(182f) Simulation-Optimization Framework for Grey-Box Optimization Using Pharmapy

Process simulation and optimization are emerging, albeit challenging, technologies being applied to the optimal design and operation of pharmaceutical manufacturing facilities. On top of operational challenges, pharmaceutical products must abide by typically rigorous regulatory guidelines to ensure medicines are safe and efficacious. Given the high threshold for consumer safety, frameworks such as Quality-by-Design (QbD) or Quality-by-Control (QbC) have been developed and employed over the past 20 years to strengthen operational feasibility and adherence to product quality standards over a given design space. Frameworks such as QbD or QbC require models that accurately capture process dynamics while retaining reasonable computational efficiency over a desired operating region. Fortunately, digital tools for the modeling and simulation of such pharmaceutical systems are under constant development and improvement.

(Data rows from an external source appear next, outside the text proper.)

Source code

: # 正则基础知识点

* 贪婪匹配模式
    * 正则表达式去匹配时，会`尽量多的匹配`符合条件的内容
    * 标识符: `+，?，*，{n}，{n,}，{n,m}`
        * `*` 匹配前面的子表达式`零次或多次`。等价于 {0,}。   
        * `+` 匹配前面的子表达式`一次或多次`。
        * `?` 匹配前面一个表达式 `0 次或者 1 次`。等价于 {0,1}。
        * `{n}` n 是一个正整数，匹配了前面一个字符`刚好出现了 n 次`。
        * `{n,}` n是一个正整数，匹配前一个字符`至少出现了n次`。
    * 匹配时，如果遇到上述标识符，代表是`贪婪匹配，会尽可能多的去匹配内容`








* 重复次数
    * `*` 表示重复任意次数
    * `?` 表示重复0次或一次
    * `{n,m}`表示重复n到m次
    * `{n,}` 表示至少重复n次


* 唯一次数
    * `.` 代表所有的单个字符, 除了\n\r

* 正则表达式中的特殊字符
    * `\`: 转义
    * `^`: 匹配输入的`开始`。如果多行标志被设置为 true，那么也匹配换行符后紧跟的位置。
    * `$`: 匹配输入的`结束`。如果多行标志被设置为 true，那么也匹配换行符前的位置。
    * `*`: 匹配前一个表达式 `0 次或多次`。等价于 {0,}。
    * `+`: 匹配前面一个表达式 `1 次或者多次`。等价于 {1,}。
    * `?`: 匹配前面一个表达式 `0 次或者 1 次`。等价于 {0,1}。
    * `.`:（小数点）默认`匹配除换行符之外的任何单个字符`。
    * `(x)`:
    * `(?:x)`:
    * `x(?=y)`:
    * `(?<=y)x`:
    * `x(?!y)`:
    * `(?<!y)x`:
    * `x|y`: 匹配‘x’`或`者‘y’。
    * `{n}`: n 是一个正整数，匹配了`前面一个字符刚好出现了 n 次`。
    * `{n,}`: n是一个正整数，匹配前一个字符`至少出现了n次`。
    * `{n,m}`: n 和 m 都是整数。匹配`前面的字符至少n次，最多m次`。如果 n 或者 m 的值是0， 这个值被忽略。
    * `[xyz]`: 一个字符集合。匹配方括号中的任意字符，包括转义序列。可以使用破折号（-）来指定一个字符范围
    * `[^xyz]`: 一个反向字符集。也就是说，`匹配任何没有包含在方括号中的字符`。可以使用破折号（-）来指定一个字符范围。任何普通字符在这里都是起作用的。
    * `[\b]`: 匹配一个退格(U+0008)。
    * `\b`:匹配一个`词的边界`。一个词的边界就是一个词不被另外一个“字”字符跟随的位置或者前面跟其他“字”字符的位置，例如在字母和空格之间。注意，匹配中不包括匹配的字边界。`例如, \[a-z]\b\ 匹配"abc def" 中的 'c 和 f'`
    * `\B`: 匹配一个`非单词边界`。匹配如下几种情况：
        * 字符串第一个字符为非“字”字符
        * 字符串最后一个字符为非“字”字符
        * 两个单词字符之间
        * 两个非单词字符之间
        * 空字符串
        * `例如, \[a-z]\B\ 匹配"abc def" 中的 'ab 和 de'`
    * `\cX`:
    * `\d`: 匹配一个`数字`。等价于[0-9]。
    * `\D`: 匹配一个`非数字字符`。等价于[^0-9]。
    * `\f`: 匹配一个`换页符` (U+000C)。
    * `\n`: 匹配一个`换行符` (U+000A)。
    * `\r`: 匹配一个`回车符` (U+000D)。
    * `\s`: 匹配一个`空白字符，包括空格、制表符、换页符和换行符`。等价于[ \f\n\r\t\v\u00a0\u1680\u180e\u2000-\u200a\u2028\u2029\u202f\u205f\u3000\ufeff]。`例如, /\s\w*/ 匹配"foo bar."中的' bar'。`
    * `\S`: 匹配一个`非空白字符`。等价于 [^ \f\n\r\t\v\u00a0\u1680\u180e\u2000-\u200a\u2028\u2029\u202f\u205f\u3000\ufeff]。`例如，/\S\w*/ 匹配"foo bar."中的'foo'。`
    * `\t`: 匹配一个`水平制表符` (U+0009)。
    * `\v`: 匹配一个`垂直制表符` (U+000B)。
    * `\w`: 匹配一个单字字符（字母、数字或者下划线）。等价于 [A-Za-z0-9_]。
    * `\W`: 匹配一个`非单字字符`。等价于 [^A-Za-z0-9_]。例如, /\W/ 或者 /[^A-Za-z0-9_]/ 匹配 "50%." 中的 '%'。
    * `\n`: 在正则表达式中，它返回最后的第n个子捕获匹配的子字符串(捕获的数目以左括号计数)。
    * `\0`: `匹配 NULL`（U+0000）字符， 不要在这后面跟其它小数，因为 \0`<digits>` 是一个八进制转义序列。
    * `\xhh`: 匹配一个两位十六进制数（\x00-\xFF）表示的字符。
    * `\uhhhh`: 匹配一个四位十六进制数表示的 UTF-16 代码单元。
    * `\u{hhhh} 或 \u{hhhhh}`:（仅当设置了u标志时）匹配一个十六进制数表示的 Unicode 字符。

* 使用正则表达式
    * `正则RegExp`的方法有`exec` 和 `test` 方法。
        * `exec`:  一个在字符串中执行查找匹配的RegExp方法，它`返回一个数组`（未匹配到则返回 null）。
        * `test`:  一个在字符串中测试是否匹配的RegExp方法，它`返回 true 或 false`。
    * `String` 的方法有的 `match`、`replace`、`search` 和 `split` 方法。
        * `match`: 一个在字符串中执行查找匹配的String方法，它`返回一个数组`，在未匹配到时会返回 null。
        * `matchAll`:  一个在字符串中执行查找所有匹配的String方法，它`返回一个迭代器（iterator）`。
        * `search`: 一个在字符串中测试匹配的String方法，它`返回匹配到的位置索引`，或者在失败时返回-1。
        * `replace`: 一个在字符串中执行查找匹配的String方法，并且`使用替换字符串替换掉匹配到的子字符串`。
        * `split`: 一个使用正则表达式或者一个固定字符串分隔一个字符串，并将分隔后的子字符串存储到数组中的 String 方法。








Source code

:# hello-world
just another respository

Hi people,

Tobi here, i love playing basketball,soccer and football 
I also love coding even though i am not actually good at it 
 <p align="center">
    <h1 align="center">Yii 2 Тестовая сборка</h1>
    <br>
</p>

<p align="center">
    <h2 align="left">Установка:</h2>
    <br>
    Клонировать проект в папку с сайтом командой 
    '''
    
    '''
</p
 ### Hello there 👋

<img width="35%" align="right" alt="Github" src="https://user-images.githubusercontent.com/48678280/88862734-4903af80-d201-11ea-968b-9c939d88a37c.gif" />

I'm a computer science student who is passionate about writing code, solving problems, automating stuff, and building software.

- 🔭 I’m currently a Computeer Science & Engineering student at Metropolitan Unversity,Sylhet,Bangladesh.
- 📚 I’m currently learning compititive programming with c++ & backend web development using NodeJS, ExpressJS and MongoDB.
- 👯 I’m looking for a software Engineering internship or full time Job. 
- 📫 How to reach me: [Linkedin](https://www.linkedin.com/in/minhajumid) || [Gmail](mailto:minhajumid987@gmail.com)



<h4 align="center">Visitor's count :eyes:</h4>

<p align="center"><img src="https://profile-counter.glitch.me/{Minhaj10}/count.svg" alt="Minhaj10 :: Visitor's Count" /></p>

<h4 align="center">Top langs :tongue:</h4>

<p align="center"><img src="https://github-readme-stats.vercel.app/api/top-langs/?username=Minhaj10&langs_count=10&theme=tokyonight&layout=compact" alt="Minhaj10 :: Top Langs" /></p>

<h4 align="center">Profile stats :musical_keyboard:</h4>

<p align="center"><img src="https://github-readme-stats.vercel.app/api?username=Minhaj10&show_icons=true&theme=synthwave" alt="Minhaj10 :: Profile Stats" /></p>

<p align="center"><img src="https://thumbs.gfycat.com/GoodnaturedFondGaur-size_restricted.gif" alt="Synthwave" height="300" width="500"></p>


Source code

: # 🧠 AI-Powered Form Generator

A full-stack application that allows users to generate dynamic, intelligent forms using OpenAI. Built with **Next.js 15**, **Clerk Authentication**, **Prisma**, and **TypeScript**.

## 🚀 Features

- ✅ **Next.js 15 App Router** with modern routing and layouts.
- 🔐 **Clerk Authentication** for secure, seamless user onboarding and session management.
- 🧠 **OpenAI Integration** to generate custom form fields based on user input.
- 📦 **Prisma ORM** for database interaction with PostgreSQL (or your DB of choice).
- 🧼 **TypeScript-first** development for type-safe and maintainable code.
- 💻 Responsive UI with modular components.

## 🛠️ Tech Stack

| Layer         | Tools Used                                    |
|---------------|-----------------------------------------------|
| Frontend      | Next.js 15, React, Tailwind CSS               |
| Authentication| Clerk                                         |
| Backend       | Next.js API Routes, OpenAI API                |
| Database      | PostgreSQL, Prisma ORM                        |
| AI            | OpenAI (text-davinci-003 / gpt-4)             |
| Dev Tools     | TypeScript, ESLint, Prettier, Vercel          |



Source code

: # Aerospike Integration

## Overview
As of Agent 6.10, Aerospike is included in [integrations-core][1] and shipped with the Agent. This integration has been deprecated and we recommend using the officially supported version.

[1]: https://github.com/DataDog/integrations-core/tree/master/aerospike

Utilizing these digital modeling frameworks allows for, and encourages the development of, digital twins to aid in analysis and optimization of pharmaceutical process design and process performance in the presence of disturbances. However, the existence of a process digital twin with favorable simulation characteristics often does not directly correlate to favorable process optimization properties. In this work, we embed our open-source pharmaceutical process simulator PharmaPy into a simulation-optimization framework utilizing a state-of-the-art optimization package IPOPT¹ embedded in the Python wrapper CyIpopt², aiming to explore grey-box optimization of pharmaceutical digital twins.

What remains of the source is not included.